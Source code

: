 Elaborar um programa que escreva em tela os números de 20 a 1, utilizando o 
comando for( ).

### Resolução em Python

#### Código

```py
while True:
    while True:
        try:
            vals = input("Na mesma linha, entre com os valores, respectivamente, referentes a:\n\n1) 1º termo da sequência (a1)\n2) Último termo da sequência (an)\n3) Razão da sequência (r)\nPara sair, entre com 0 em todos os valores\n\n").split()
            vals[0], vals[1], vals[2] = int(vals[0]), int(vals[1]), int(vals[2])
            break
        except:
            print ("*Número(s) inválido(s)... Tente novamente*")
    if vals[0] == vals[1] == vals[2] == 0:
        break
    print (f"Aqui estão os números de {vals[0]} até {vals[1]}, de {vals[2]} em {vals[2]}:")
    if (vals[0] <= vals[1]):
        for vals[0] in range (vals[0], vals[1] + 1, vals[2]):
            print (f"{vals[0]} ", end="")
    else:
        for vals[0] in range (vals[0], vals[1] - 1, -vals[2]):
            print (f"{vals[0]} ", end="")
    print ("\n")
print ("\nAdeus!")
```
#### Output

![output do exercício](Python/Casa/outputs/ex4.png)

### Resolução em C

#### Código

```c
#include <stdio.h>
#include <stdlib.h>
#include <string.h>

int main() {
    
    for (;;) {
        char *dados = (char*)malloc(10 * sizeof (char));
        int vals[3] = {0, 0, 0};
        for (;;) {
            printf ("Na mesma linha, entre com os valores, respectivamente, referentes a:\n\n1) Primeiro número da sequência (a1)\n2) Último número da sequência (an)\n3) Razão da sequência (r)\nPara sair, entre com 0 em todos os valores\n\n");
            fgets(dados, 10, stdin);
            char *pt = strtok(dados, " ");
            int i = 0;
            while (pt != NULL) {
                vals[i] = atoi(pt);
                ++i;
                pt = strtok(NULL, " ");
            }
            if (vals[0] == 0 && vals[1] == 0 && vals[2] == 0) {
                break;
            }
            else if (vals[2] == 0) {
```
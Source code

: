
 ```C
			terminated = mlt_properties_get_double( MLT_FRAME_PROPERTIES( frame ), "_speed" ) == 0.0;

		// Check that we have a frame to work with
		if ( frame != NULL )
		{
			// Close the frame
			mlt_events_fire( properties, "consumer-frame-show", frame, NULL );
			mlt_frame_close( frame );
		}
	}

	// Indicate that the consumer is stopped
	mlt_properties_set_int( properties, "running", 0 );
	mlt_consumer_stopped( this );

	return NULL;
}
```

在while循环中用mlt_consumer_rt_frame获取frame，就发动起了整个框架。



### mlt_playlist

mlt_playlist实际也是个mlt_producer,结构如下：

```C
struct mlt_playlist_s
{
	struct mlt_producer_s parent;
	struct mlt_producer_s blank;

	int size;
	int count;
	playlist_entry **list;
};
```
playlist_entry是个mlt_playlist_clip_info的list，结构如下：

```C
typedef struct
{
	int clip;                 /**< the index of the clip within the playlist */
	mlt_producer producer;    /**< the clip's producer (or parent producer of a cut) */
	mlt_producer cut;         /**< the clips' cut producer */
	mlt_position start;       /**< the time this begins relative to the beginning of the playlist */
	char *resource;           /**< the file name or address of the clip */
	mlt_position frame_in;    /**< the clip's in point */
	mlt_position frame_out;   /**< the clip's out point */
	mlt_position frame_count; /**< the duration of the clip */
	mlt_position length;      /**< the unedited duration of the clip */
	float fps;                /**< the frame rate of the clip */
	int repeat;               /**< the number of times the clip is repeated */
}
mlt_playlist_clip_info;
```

What to do:
Looking only at the entries, count the lines that contain the word "point", then state that count and nothing else.

Task solution:
2